PM:Well, Karl, I don't propose to go into that on a television interview from here, and the reason for that is we have our own processes in place, some of which are working better than others depending on the extent to which communication lines remain open.

But these are sensitive, difficult, delicate areas and our authorities on the ground, together with our authorities elsewhere, are doing everything physically possible to assist people in difficult circumstances.

Now, this will obviously mean that there’ll be problems, for example, such as those referred to by those you just interviewed, Brooke and David, I understand that. But look, every mission, every diplomatic mission, consular mission on the ground is dealing with an extraordinary event and we are trying to work our way through all of all of this.

STEFANOVIC:Alright, so what is your response to those people who are saying this morning in Mumbai who are potentially facing life-threatening situations that the Australian Government isn't doing enough for them?

PM:Well, all I would say is that we understand how terrified people are by this incident. We've deployed staff as rapidly as possible to Mumbai to supplement the existing consular staff there.

When was speaking to the High Commissioner yesterday on the telephone, he was physically outside the Taj Mahal Hotel directing the Australian effort. I mean this is a very hands-on operation. The professionalism from our diplomatic and consular staff is absolutely first-class.

Now, on the specific matters raised before about exit arrangements, what I could also say, Karl, is this: that the Government yesterday has been in direct contact with Qantas. Qantas has advised us that they will maintain their regular services to Mumbai during this period. Qantas has also advised us that they will provide special additional services if that is necessary. On the particular points raised before by those whom you were interviewing, I will ask the consulate general in Mumbai to get back in direct contact with them to confirm and with any others calling in, what are the best set of administrative procedures to go through in terms of exit arrangements.

Understand the priorities here. One, identify those who have been killed and injured. Two, work out who is missing. Three, work with the Indian and hotel authorities to try and identify where physically they are. And four, do everything practical to support them in difficult circumstances.

That's been our priority. Getting people out of the country and out of Mumbai is also important and I take seriously what has just been said and we will act on it.

STEFANOVIC:Alright and difficult as well. We understand there will probably be frustrations on both sides there.

PM:No. It's just tough. There is one other thing I would say, too, as people return from Mumbai to Australia, the Centrelink family support service will be on hand at Australian airports to provide teams of social workers, counsellors and referral services to people who will experiencing all levels of trauma from an event like this.

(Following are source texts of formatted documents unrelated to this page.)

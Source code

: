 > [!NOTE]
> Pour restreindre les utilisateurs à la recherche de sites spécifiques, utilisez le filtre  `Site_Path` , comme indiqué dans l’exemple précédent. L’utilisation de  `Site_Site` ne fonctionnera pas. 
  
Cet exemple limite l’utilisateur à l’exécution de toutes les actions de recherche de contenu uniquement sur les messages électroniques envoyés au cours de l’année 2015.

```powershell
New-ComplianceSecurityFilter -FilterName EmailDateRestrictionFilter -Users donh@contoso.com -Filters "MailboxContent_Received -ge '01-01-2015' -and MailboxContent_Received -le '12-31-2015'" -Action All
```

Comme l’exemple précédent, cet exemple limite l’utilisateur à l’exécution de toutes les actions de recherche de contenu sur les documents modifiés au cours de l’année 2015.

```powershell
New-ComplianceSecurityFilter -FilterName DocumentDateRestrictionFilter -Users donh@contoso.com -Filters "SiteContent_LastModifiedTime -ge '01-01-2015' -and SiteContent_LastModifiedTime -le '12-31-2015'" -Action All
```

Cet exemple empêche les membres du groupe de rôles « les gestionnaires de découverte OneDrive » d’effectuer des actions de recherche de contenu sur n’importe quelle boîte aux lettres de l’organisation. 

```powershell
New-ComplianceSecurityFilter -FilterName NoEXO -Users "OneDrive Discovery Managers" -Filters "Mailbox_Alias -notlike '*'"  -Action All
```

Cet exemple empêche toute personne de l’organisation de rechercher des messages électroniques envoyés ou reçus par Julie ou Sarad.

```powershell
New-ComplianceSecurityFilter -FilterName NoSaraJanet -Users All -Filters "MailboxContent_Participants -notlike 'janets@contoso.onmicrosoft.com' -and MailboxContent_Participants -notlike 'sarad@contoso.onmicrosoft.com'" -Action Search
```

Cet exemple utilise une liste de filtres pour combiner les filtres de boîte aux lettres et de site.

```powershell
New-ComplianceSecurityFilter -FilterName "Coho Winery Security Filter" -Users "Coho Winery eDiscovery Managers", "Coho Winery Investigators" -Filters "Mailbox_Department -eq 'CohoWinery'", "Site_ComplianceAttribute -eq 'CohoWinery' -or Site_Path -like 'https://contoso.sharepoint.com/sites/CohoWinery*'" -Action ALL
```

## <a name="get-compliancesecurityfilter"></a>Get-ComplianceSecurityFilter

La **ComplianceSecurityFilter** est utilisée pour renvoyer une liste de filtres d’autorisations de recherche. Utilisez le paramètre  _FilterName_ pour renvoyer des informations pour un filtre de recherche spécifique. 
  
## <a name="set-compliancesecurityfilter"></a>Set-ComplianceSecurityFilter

And furthermore, the Minister for Family Services will make further announcements today about support services for them. These are the procedures that we click into gear when there have been other such incidents involving Australians in terrorist incidents or extreme events like this abroad.

STEFANOVIC:Prime Minister, simultaneously we are mourning the loss of another soldier in Afghanistan, fighting for our beliefs and ideals in Afghanistan. We see that these terrorists have gone into Pakistan, they have come from Pakistan now into India. Would it not be prudent to increase our numbers in Afghanistan to try and get on top of this. Would it make any difference do you think?

PM:Well firstly what I would say Karl was, let us today mourn the loss of another son of Australia. This is a brave young man who has given his life proudly wearing the uniform of Australia. Let’s also remember his family and his two comrades who have been wounded. This is a day of mourning for us all.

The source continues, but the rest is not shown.